#### [Task objective]
The lines to copy are those with "icon" in them. Pull each one from the entries below.

*** Supplied information Section Begins ***

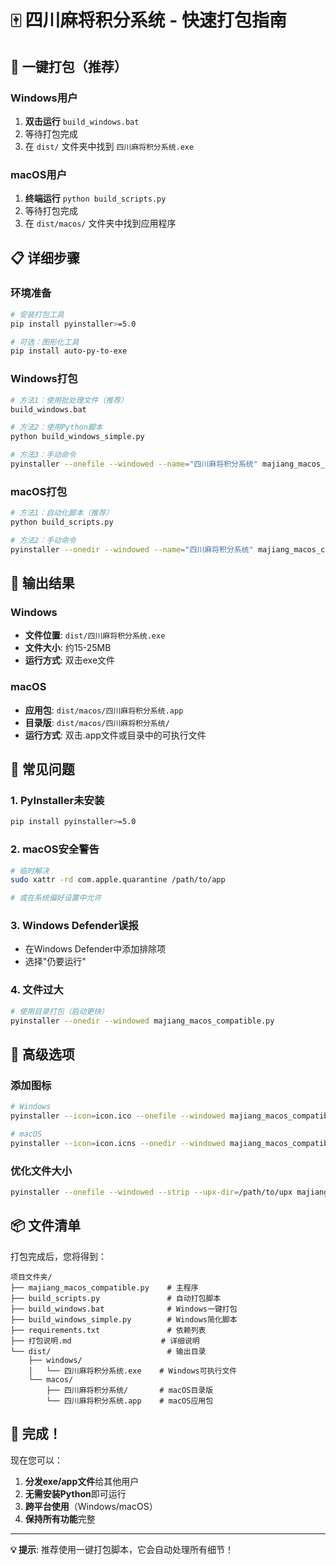 # 🀄 四川麻将积分系统 - 快速打包指南

## 🎯 一键打包（推荐）

### Windows用户
1. **双击运行** `build_windows.bat`
2. 等待打包完成
3. 在 `dist/` 文件夹中找到 `四川麻将积分系统.exe`

### macOS用户
1. **终端运行** `python build_scripts.py`
2. 等待打包完成
3. 在 `dist/macos/` 文件夹中找到应用程序

## 📋 详细步骤

### 环境准备
```bash
# 安装打包工具
pip install pyinstaller>=5.0

# 可选：图形化工具
pip install auto-py-to-exe
```

### Windows打包
```bash
# 方法1：使用批处理文件（推荐）
build_windows.bat

# 方法2：使用Python脚本
python build_windows_simple.py

# 方法3：手动命令
pyinstaller --onefile --windowed --name="四川麻将积分系统" majiang_macos_compatible.py
```

### macOS打包
```bash
# 方法1：自动化脚本（推荐）
python build_scripts.py

# 方法2：手动命令
pyinstaller --onedir --windowed --name="四川麻将积分系统" majiang_macos_compatible.py
```

## 📁 输出结果

### Windows
- **文件位置**: `dist/四川麻将积分系统.exe`
- **文件大小**: 约15-25MB
- **运行方式**: 双击exe文件

### macOS
- **应用包**: `dist/macos/四川麻将积分系统.app`
- **目录版**: `dist/macos/四川麻将积分系统/`
- **运行方式**: 双击.app文件或目录中的可执行文件

## 🐛 常见问题

### 1. PyInstaller未安装
```bash
pip install pyinstaller>=5.0
```

### 2. macOS安全警告
```bash
# 临时解决
sudo xattr -rd com.apple.quarantine /path/to/app

# 或在系统偏好设置中允许
```

### 3. Windows Defender误报
- 在Windows Defender中添加排除项
- 选择"仍要运行"

### 4. 文件过大
```bash
# 使用目录打包（启动更快）
pyinstaller --onedir --windowed majiang_macos_compatible.py
```

## 🚀 高级选项

### 添加图标
```bash
# Windows
pyinstaller --icon=icon.ico --onefile --windowed majiang_macos_compatible.py

# macOS
pyinstaller --icon=icon.icns --onedir --windowed majiang_macos_compatible.py
```

### 优化文件大小
```bash
pyinstaller --onefile --windowed --strip --upx-dir=/path/to/upx majiang_macos_compatible.py
```

## 📦 文件清单

打包完成后，您将得到：

```
项目文件夹/
├── majiang_macos_compatible.py    # 主程序
├── build_scripts.py               # 自动打包脚本
├── build_windows.bat              # Windows一键打包
├── build_windows_simple.py        # Windows简化脚本
├── requirements.txt               # 依赖列表
├── 打包说明.md                    # 详细说明
└── dist/                          # 输出目录
    ├── windows/
    │   └── 四川麻将积分系统.exe    # Windows可执行文件
    └── macos/
        ├── 四川麻将积分系统/       # macOS目录版
        └── 四川麻将积分系统.app    # macOS应用包
```

## 🎉 完成！

现在您可以：
1. **分发exe/app文件**给其他用户
2. **无需安装Python**即可运行
3. **跨平台使用**（Windows/macOS）
4. **保持所有功能**完整

---

**💡 提示**: 推荐使用一键打包脚本，它会自动处理所有细节！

*** Supplied information Section Ends ***

#### [Answer below]
pyinstaller --icon=icon.ico --onefile --windowed majiang_macos_compatible.py
pyinstaller --icon=icon.icns --onedir --windowed majiang_macos_compatible.py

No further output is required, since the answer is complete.